シリーズ「あなたへの手紙」第2回「①偏食息子にお手上げです/②信心を受け継いでほしい」


●あなたへの手紙
第2回「①偏食息子にお手上げです/②信心を受け継いでほしい」

金光教放送センター


 おはようございます。岡山県にあります金光教児島赤崎こじまあかさき教会の藤井淳二ふじいじゅんじと申します。よろしくお願いします。
 最初は、よう子さんという41歳の主婦の方のお悩みです。

 「小学1年生の息子が偏食で困っています。野菜は一切食べず、食べる物といえば、唐揚げやトンカツなどの揚げ物か、うどんやラーメンなどの炭水化物で、毎日それらのローテーション。それに、昨日までは食べていた物を今日は食べないということもあり、『じゃあなんだったら食べるの…』と、ついイライラしてしまい、なんだか疲れてしまいました。なんでも食べる子がうらやましいです」

 こういうお悩みです。

 お子さんの偏食、本当に大変ですよね。親としては、栄養面も含めて、このままでは子どもが将来困ることになると思うと、心配や不安は尽きないでしょうし、そういう心配をしながら、いつも食べてくれる好きな物を用意しても、「今日は食べたくない」と言われたら、そりゃあイライラしてしまうのも当然だと思います。
 でもそうやって、毎日お子さんのために一生懸命頑張っているお母さんって、すごいですよ。きっと、どうしたら野菜や他の物も食べてくれるか毎日悩みながら、いろいろ工夫しておられるのだろうな、と思いました。
 実は、私も昔は野菜が大嫌いでした。姉から「野菜も食べなさい!」と叱られて、キャベツの千切りを口に入れたんですけど、噛むことも飲み込むこともできなくて泣いたことを覚えています。そういう記憶というのは、何十年経っても、いつまでも鮮明に覚えているものです。
 でも、いつの頃からか野菜を食べるようになり、今ではサラダや浅漬け、野菜炒めを、好んで食べているんですね。

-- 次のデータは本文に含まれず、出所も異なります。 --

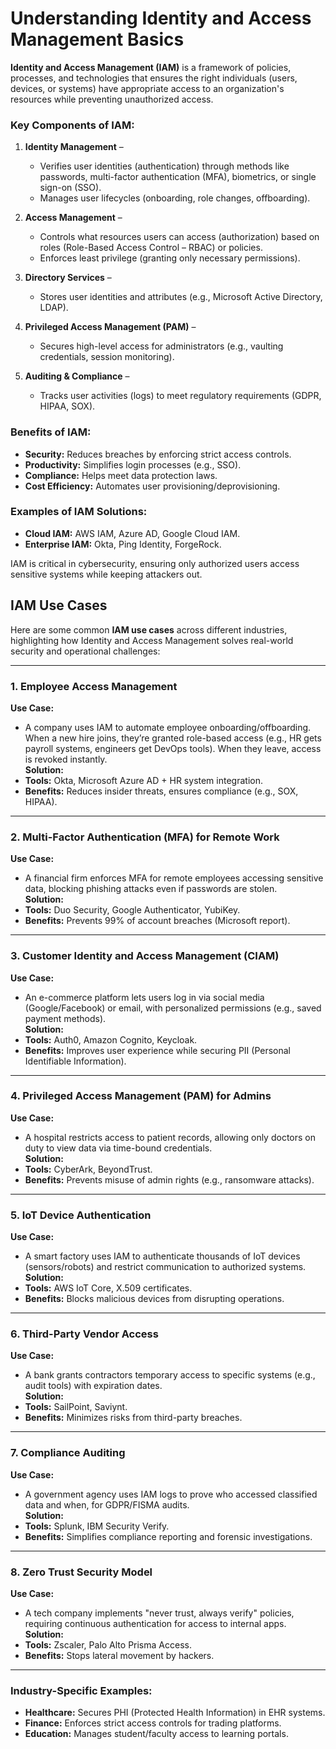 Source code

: # Understanding Identity and Access Management Basics

**Identity and Access Management (IAM)** is a framework of policies, processes, and technologies that ensures the right individuals (users, devices, or systems) have appropriate access to an organization's resources while preventing unauthorized access.  

### **Key Components of IAM:**
1. **Identity Management** –  
   - Verifies user identities (authentication) through methods like passwords, multi-factor authentication (MFA), biometrics, or single sign-on (SSO).  
   - Manages user lifecycles (onboarding, role changes, offboarding).  

2. **Access Management** –  
   - Controls what resources users can access (authorization) based on roles (Role-Based Access Control – RBAC) or policies.  
   - Enforces least privilege (granting only necessary permissions).  

3. **Directory Services** –  
   - Stores user identities and attributes (e.g., Microsoft Active Directory, LDAP).  

4. **Privileged Access Management (PAM)** –  
   - Secures high-level access for administrators (e.g., vaulting credentials, session monitoring).  

5. **Auditing & Compliance** –  
   - Tracks user activities (logs) to meet regulatory requirements (GDPR, HIPAA, SOX).  

### **Benefits of IAM:**  
- **Security:** Reduces breaches by enforcing strict access controls.  
- **Productivity:** Simplifies login processes (e.g., SSO).  
- **Compliance:** Helps meet data protection laws.  
- **Cost Efficiency:** Automates user provisioning/deprovisioning.  

### **Examples of IAM Solutions:**  
- **Cloud IAM:** AWS IAM, Azure AD, Google Cloud IAM.  
- **Enterprise IAM:** Okta, Ping Identity, ForgeRock.  

IAM is critical in cybersecurity, ensuring only authorized users access sensitive systems while keeping attackers out. 

##  IAM Use Cases

Here are some common **IAM use cases** across different industries, highlighting how Identity and Access Management solves real-world security and operational challenges:  

---

### **1. Employee Access Management**  
**Use Case:**  
- A company uses IAM to automate employee onboarding/offboarding. When a new hire joins, they’re granted role-based access (e.g., HR gets payroll systems, engineers get DevOps tools). When they leave, access is revoked instantly.  
**Solution:**  
- **Tools:** Okta, Microsoft Azure AD + HR system integration.  
- **Benefits:** Reduces insider threats, ensures compliance (e.g., SOX, HIPAA).  

---

### **2. Multi-Factor Authentication (MFA) for Remote Work**  
**Use Case:**  
- A financial firm enforces MFA for remote employees accessing sensitive data, blocking phishing attacks even if passwords are stolen.  
**Solution:**  
- **Tools:** Duo Security, Google Authenticator, YubiKey.  
- **Benefits:** Prevents 99% of account breaches (Microsoft report).  

---

### **3. Customer Identity and Access Management (CIAM)**  
**Use Case:**  
- An e-commerce platform lets users log in via social media (Google/Facebook) or email, with personalized permissions (e.g., saved payment methods).  
**Solution:**  
- **Tools:** Auth0, Amazon Cognito, Keycloak.  
- **Benefits:** Improves user experience while securing PII (Personal Identifiable Information).  

---

### **4. Privileged Access Management (PAM) for Admins**  
**Use Case:**  
- A hospital restricts access to patient records, allowing only doctors on duty to view data via time-bound credentials.  
**Solution:**  
- **Tools:** CyberArk, BeyondTrust.  
- **Benefits:** Prevents misuse of admin rights (e.g., ransomware attacks).  

---

### **5. IoT Device Authentication**  
**Use Case:**  
- A smart factory uses IAM to authenticate thousands of IoT devices (sensors/robots) and restrict communication to authorized systems.  
**Solution:**  
- **Tools:** AWS IoT Core, X.509 certificates.  
- **Benefits:** Blocks malicious devices from disrupting operations.  

---

### **6. Third-Party Vendor Access**  
**Use Case:**  
- A bank grants contractors temporary access to specific systems (e.g., audit tools) with expiration dates.  
**Solution:**  
- **Tools:** SailPoint, Saviynt.  
- **Benefits:** Minimizes risks from third-party breaches.  

---

### **7. Compliance Auditing**  
**Use Case:**  
- A government agency uses IAM logs to prove who accessed classified data and when, for GDPR/FISMA audits.  
**Solution:**  
- **Tools:** Splunk, IBM Security Verify.  
- **Benefits:** Simplifies compliance reporting and forensic investigations.  

---

### **8. Zero Trust Security Model**  
**Use Case:**  
- A tech company implements "never trust, always verify" policies, requiring continuous authentication for access to internal apps.  
**Solution:**  
- **Tools:** Zscaler, Palo Alto Prisma Access.  
- **Benefits:** Stops lateral movement by hackers.  

---

### **Industry-Specific Examples:**  
- **Healthcare:** Secures PHI (Protected Health Information) in EHR systems.  
- **Finance:** Enforces strict access controls for trading platforms.  
- **Education:** Manages student/faculty access to learning portals.  

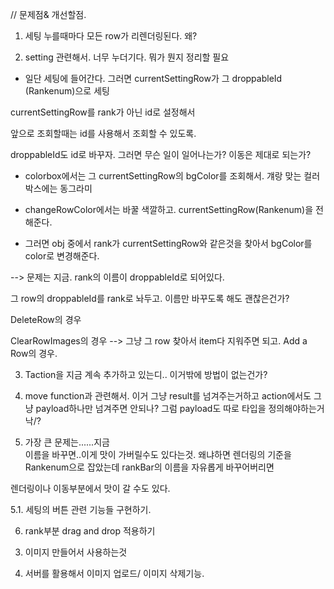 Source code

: <!-- 1. 일단 한 라인에서 이동하는것 -->

<!-- 2. 크로스 라인 이동하는것

-->

<!-- 지금 문제는 아이템이 없는 라인으로 이동이 안됨.
-->
<!-- 왜냐하면 아이템이 없으니까 height가 0이 되거든. -->

<!-- 또 아이템 라인에서 다른 라인으로 이동이 안됨.
이거는 dragdropContext를 동일한 것으로 바꿔놓음으로써 해결.  -->

// 문제점& 개선할점.

1. 세팅 누를때마다 모든 row가 리렌더링된다. 왜?

2. setting 관련해서. 너무 누더기다. 뭐가 뭔지 정리할 필요

- 일단 세팅에 들어간다. 그러면
  currentSettingRow가 그 droppableId (Rankenum)으로 세팅

currentSettingRow를 rank가 아닌 id로 설정해서

앞으로 조회할때는 id를 사용해서 조회할 수 있도록.

droppableId도 id로 바꾸자. 그러면 무슨 일이 일어나는가? 이동은 제대로 되는가?

- colorbox에서는 그 currentSettingRow의 bgColor를 조회해서. 걔랑 맞는 컬러박스에는 동그라미

- changeRowColor에서는 바꿀 색깔하고.
  currentSettingRow(Rankenum)을 전해준다.

- 그러면 obj 중에서 rank가 currentSettingRow와 같은것을 찾아서 bgColor를 color로 변경해준다.

--> 문제는 지금. rank의 이름이 droppableId로 되어있다.

그 row의 droppableId를 rank로 놔두고.
이름만 바꾸도록 해도 괜찮은건가?

DeleteRow의 경우

ClearRowImages의 경우
--> 그냥 그 row 찾아서 item다 지워주면 되고.
Add a Row의 경우.

3. Taction을 지금 계속 추가하고 있는디.. 이거밖에
   방법이 없는건가?
4. move function과 관련해서. 이거 그냥
   result를 넘겨주는거하고
   action에서도 그냥 payload하나만 넘겨주면 안되나?
   그럼 payload도 따로 타입을 정의해야하는거낙/?

5. 가장 큰 문제는......지금 \
   이름을 바꾸면..이게 맛이 가버릴수도 있다는것.
   왜냐하면 렌더링의 기준을 Rankenum으로 잡았는데
   rankBar의 이름을 자유롭게 바꾸어버리면

렌더링이나 이동부분에서 맛이 갈 수도 있다.

5.1. 세팅의 버튼 관련 기능들 구현하기.

6. rank부분 drag and drop 적용하기

<!-- 2-1. 리덕스 적용해보기. -->

<!-- 일단 싱글라인부터. 그리고 disaptch는 컨테이너 없이 그냥 적용해보기. -->

<!-- - typescript redux documentation 읽어보기. -->
<!-- - 구체적으로 container라던지. 그 값을 제공해주는게 아니라 짬밥해서 쓰는중. -->
  <!-- 지금 reducer action type 부분에서 에러가 나서 그냥 reducer를 any라고 해두긴 했음. -->
  <!-- 이건 combineReducers를 통해서 해결함. -->
  <!-- - createSlice로도 한번 해보기.  -->

3. 이미지 만들어서 사용하는것

4. 서버를 활용해서 이미지 업로드/ 이미지 삭제기능.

味覚も、好みも、将来変わってくるものだと思います。そう思うと、今一番大切なのは、「今しかない子どもとの食事の時間を、親として一緒に楽しめること。喜べること」ではないかな、と思うんです。
 「子どもが、好きな物だけでも、おいしそうに食べてくれるのは、ありがたいことだな」との思いを持って、お母さんが、毎日笑顔で側にいてくれたら、お子さんにとっては、これほどおいしくて、安心な時間はないと思います。その温かさこそが、お子さんの体にも、そして心にも、一番確かな栄養となってくれると思うんです。お子さんの笑顔は、お母さんにとっても、元気のもととなって、毎日の頑張りを支えてくれるのではないでしょうか。
 親子で、楽しい食事の時間を過ごせたら、きっと将来、子どもさんにとってかけがえのない「お母さんとの温かな楽しい思い出」として、いつまでも心に残っていくだろうな、と思うんです。
 どうか、今しかない、かけがえのない大切な時間が、喜びでいっぱいになりますように、心よりお祈りしております。

 次は、80代女性の方からのお悩みです。

 「私の家は代々金光教の信心をしており、自宅には神棚もお祀りしています。先日、孫が婚約者の女性を連れてあいさつに来てくれました。孫は神棚にむかい、手を合わせて拝んでくれたのですが、その女性はボーッと神棚を見ているだけで手を合わせようともしません。こちらがとやかく言うことでもないと、その時は黙っていたのですが、後になっていろいろと思われ、先のことが心配になってしまいます」

 このようなお悩みです。

 いやあー、私は、お孫さんが自然に神棚に手を合わすことができることが、すごいなあと思いました。
 それは、あなたからお子様へ、そしてお子様ご夫婦からお孫さんへと、信心のありがたさが日頃の生活をとおして伝わっているからなのでしょう。金光教の信心のおかげで、今の幸せがあることを、みんなが感じているからだと思いました。
 思えば私も、両親の生き方、考え方から金光教の信心に触れて育ち、いつしか両親がとても大切にしている金光教に興味を持ちました。
 教会では、お参りになられるご信者の方たちに、両親が心から寄り添って話を聞き、一緒に祈り、時には一緒に泣き、一緒に喜ぶ。皆さんの笑顔が、喜びの涙が、「私も金光教の信心をしてみたい。このお道の信心をもっと知って、人が喜ぶお役に立ちたい」という気持ちにしてくれたのです。そんな両親の思いやりと優しさに触れて、私は自然と信心を受け継いできたように思います。
 その婚約者の方は、神棚を初めて目にして戸惑ったのかも知れませんし、初めてお邪魔するお宅で緊張している時に、神棚に手を合わせるほど心に余裕がなかったのかもしれません。いずれにしても、今一番大事なことは、あなたの大切なお孫さんを好きになってくれた婚約者の方へ、「感謝の心」と、「大切に思う心」で、神様にお礼を申し上げて、幸せを祈りながらこの先も接していくことではないでしょうか。
 相手の気持ちを少しでも分かってあげようとする思いやりは、相手にも優しく伝わります。その喜びはお孫さんの喜びにもなり、さらに周りの人たちの喜びにもなっていく。そして、あなたが大切にされている金光教がお孫さんにも伝わっているように、きっと、いつの日かその女性にも、信心のありがたさが伝わっていくと思うのです。
 そのように、人を大切に思う心で、みんなが良い関係になり、あなたが生き生きとしてくれば、神様やご先祖様も、喜ばれると思いますよ。
 心配は、いりません。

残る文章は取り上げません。